Some commentary from Richard Veryard on a conversation between Udi Dahan and Colin Jack over business capability modeling caught my eye yesterday. I wanted to write something in support of Richard’s comments, and at the same time illustrate a practical approach that helps “identify capabilities with … high cohesion and low coupling” and “draw a matrix of the interactions between entities and processes”.
Over the course of a piece of analysis some things, some entities, will emerge as being of particular significance to the business. Customer and order, for example. Don’t refuse to acknowledge or model these things, but don’t get hung up on them either: they’re just a part of a whole that includes not only concept models, but lifecycle models and capability maps.
Take customer for example. We can, very quickly, create a high-level picture of what a customer might look like – an overarching, company-wide view of all the parts of a customer that are of interest to the business, or the several parts of the business. But this isn’t the domain model: rather it’s an approximation, a temporary stabilizing of multiple shifting perspectives, a flawed starting point – just good enough – for further investigation.
Side-by-side with this high-level conceptual view of a customer, we can also model the customer lifecycle; that is, the story of a customer’s relationship with our company. I’ll often model this in the form of a state machine. We then see that our interest in a customer can be expressed in terms of our transitioning the customer through several different states.
For each transition in this state machine, we can now ask: what business capabilities do we need in order to transition the customer from, eg. lead to applicant?

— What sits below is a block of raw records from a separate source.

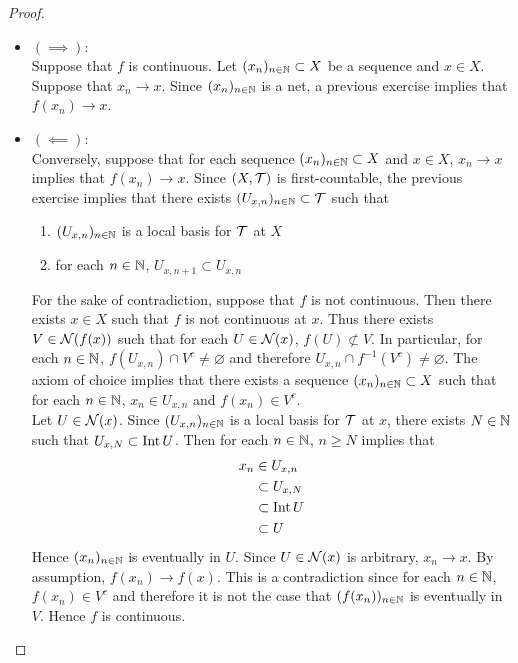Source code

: \documentclass{book}
\begin{document}
	\begin{proof}\
		\begin{itemize}
			\item $(\implies)$: \\ 
			Suppose that $f$ is continuous. Let $(x_n)_{n \in \mathbb{N}} \subset X$ be a sequence and $x \in X$. Suppose that $x_n \rightarrow x$. Since $(x_n)_{n \in \mathbb{N}}$ is a net, a previous exercise implies that $f(x_n) \rightarrow x$. \\
			\item $(\impliedby)$: \\
			Conversely, suppose that for each sequence $(x_n)_{n \in \mathbb{N}} \subset X$ and $x \in X$, $x_n \rightarrow x$ implies that $f(x_n) \rightarrow x$. Since $(X, \mathcal{T})$ is first-countable, the previous exercise implies that there exists $(U_{x, n})_{n \in \mathbb{N}} \subset \mathcal{T}$ such that 
			\begin{enumerate}
				\item $(U_{x, n})_{n \in \mathbb{N}}$ is a local basis for $\mathcal{T}$ at $X$
				\item for each $n \in \mathbb{N}$, $U_{x, n+1} \subset U_{x, n}$
			\end{enumerate}
			For the sake of contradiction, suppose that $f$ is not continuous. Then there exists $x \in X$ such that $f$ is not continuous at $x$. Thus there exists $V \in \mathcal{N}(f(x))$ such that for each $U \in \mathcal{N}(x)$, $f(U) \not \subset V$.
			In particular, for each $n \in \mathbb{N}$, $f(U_{x,n}) \cap V^c \neq \varnothing$ and therefore $U_{x,n} \cap f^{-1}(V^c) \neq \varnothing$. The axiom of choice implies that there exists a sequence $(x_n)_{n \in \mathbb{N}} \subset X$ such that for each $n \in \mathbb{N}$, $x_n \in U_{x,n}$ and $f(x_n) \in V^c$. \\
			Let $U \in \mathcal{N}(x)$. Since $(U_{x,n})_{n \in \mathbb{N}}$ is a local basis for $\mathcal{T}$ at $x$, there exists $N \in \mathbb{N}$ such that $U_{x,N} \subset \operatorname{Int} U$. Then for each $n \in \mathbb{N}$, $n \geq N$ implies that 
			\begin{align*}
				x_n
				& \in U_{x,n} \\
				& \subset U_{x,N} \\
				& \subset \operatorname{Int} U \\
				& \subset U
			\end{align*}
			Hence $(x_n)_{n \in \mathbb{N}}$ is eventually in $U$. Since $U \in \mathcal{N}(x)$ is arbitrary, $x_n \rightarrow x$. By assumption, $f(x_n) \rightarrow f(x)$. This is a contradiction since for each $n \in \mathbb{N}$, $f(x_n) \in V^c$ and therefore it is not the case that $(f(x_n))_{n \in \mathbb{N}}$ is eventually in $V$. Hence $f$ is continuous.  
		\end{itemize}
	\end{proof}
	
\end{document}

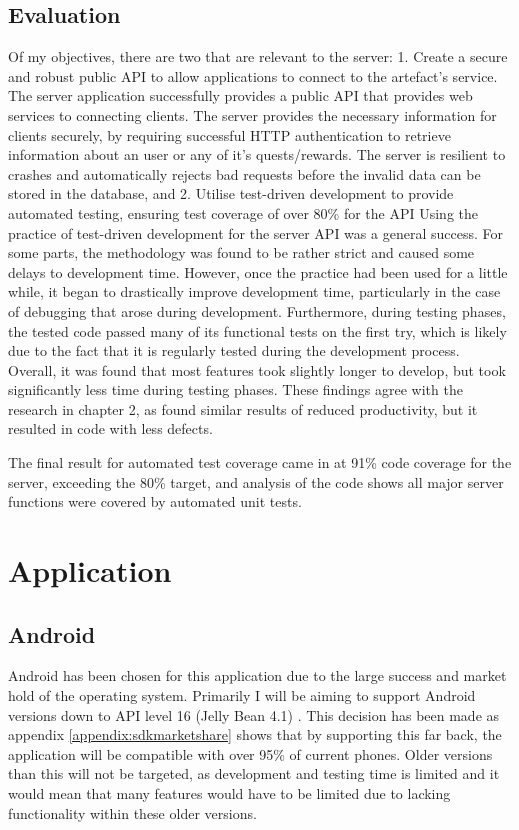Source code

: \subsection{Evaluation}
Of my objectives, there are two that are relevant to the server:
1. Create a secure and robust public API to allow applications to connect to the artefact's service.
The server application successfully provides a public API that provides web services to connecting clients.
The server provides the necessary information for clients securely, by requiring successful HTTP authentication to retrieve information about an user or any of it's quests/rewards.
The server is resilient to crashes and automatically rejects bad requests before the invalid data can be stored in the database, and
2. Utilise test-driven development to provide automated testing, ensuring test coverage of over 80\% for the API
Using the practice of test-driven development for the server API was a general success. 
For some parts, the methodology was found to be rather strict and caused some delays to development time.
However, once the practice had been used for a little while, it began to drastically improve development time, particularly in the case of debugging that arose during development.
Furthermore, during testing phases, the tested code passed many of its functional tests on the first try, which is likely due to the fact that it is regularly tested during the development process.
Overall, it was found that most features took slightly longer to develop, but took significantly less time during testing phases.
These findings agree with the research in chapter 2, as \cite{IBMTDD} found similar results of reduced productivity, but it resulted in code with less defects.

The final result for automated test coverage came in at 91\% code coverage for the server, exceeding the 80\% target, and analysis of the code shows all major server functions were covered by automated unit tests.

\section{Application}
\subsection{Android}
Android has been chosen for this application due to the large success and market hold of the operating system.
Primarily I will be aiming to support Android versions down to API level 16 (Jelly Bean 4.1) \footnotemark[1].
This decision has been made as appendix \ref{appendix:sdkmarketshare} shows that by supporting this far back, the application will be compatible with over 95\% of current phones. 
Older versions than this will not be targeted, as development and testing time is limited and it would mean that many features would have to be limited due to lacking functionality within these older versions.

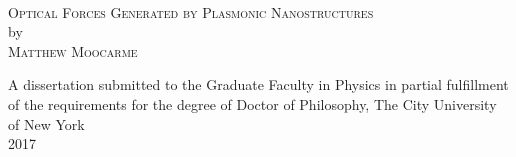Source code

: \begin{titlepage}

\begin{center}

~\vspace{2in}

\textsc{Optical Forces Generated by Plasmonic Nanostructures} \\[0.5in]
by \\[0.5in]
\textsc{Matthew Moocarme} 

\vspace{\fill}
A dissertation submitted to the Graduate Faculty in Physics in partial fulfillment of the requirements for the degree of Doctor of Philosophy, The City University of New York \\[0.25in]
2017

\end{center}

\end{titlepage}
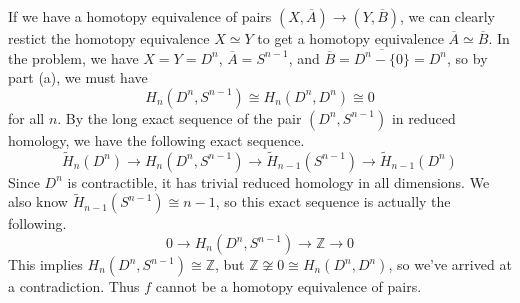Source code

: \documentclass[twoside,10pt]{article}
\begin{document}
\begin{enumerate}
		If we have a homotopy equivalence of pairs $(X,\overline{A})\to (Y,\overline{B})$, we can clearly restict the homotopy equivalence $X\simeq Y$ to get a homotopy equivalence $\overline{A}\simeq \overline{B}$. In the problem, we have $X=Y=D^{n}$, $\overline{A}=S^{n-1}$, and $\overline{B}=\overline{D^{n}-\{0\}}=D^{n}$, so by part (a), we must have
		\[
			H_{n}(D^{n}, S^{n-1}) \cong H_{n}(D^{n},D^{n}) \cong 0
		\] for all $n$. By the long exact sequence of the pair $(D^{n},S^{n-1})$ in reduced homology, we have the following exact sequence.
		\[
			\tilde{H}_{n}(D^{n}) \to H_{n}(D^{n},S^{n-1}) \to \tilde{H}_{n-1}(S^{n-1}) \to \tilde{H}_{n-1}(D^{n})
		\] Since $D^{n}$ is contractible, it has trivial reduced homology in all dimensions. We also know $\tilde{H}_{n-1}(S^{n-1}) \cong n-1$, so this exact sequence is actually the following.
		\[
		0 \to H_{n}(D^{n},S^{n-1}) \to \mathbb{Z} \to 0
	\] This implies $H_{n}(D^{n},S^{n-1}) \cong \mathbb{Z}$, but $\mathbb{Z} \not\cong 0 \cong H_{n}(D^{n},D^{n})$, so we've arrived at a contradiction. Thus $f$ cannot be a homotopy equivalence of pairs.

\end{enumerate}
\end{document}
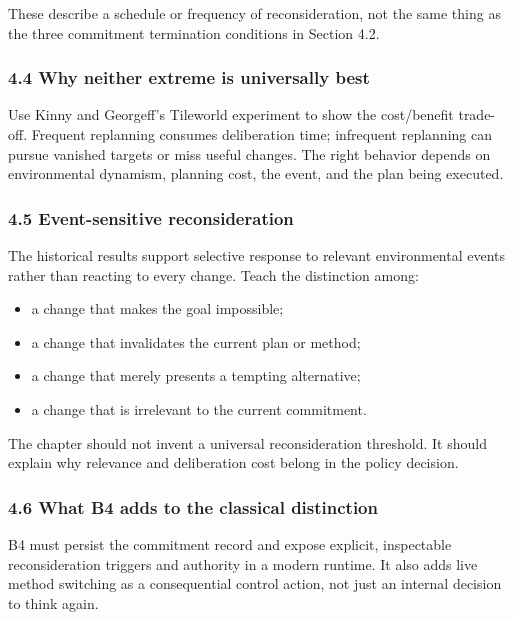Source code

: These describe a schedule or frequency of reconsideration, not the same thing as the three commitment termination conditions in Section 4.2.\autocite{kinny1991commitment}

\subsubsection{4.4 Why neither extreme is universally best}\label{why-neither-extreme-is-universally-best}

Use Kinny and Georgeff's Tileworld experiment to show the cost/benefit trade-off. Frequent replanning consumes deliberation time; infrequent replanning can pursue vanished targets or miss useful changes. The right behavior depends on environmental dynamism, planning cost, the event, and the plan being executed.

\subsubsection{4.5 Event-sensitive reconsideration}\label{event-sensitive-reconsideration}

The historical results support selective response to relevant environmental events rather than reacting to every change. Teach the distinction among:

\begin{itemize}
\tightlist
\item
  a change that makes the goal impossible;
\item
  a change that invalidates the current plan or method;
\item
  a change that merely presents a tempting alternative;
\item
  a change that is irrelevant to the current commitment.
\end{itemize}

The chapter should not invent a universal reconsideration threshold. It should explain why relevance and deliberation cost belong in the policy decision.

\subsubsection{4.6 What B4 adds to the classical distinction}\label{what-b4-adds-to-the-classical-distinction}

B4 must persist the commitment record and expose explicit, inspectable reconsideration triggers and authority in a modern runtime. It also adds live method switching as a consequential control action, not just an internal decision to think again.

How well do we implement these capabilities today? And so on.
Capabilities operate on the customer in order to transition it through different states, in so doing releasing value both to the customer and the business.
What likely starts to emerge are business-meaningful bounded contexts, each context encapsulating part of the high-level picture, plus one or more state transitions, plus the capabilities necessary to effect those transitions. Each bounded context projects a different view of the customer onto the business landscape – suggesting there’s not necessarily an organization-wide canonical model of a customer, just many “interested” views. That’s why I say our original high-level picture isn’t the domain model: it’s simply a starting point for identifying the bounded contexts – and the processes – that transition the overarching concept “customer” through states in the customer lifecycle.
What we end up with is a high-level model/picture divided by bounded contexts, a customer lifecycle model, and a capability map. Together these comprise part of an operating model – a useful representation of the organization that we can use to identify desirable business outcomes and guide the identification, planning and prioritization of projects.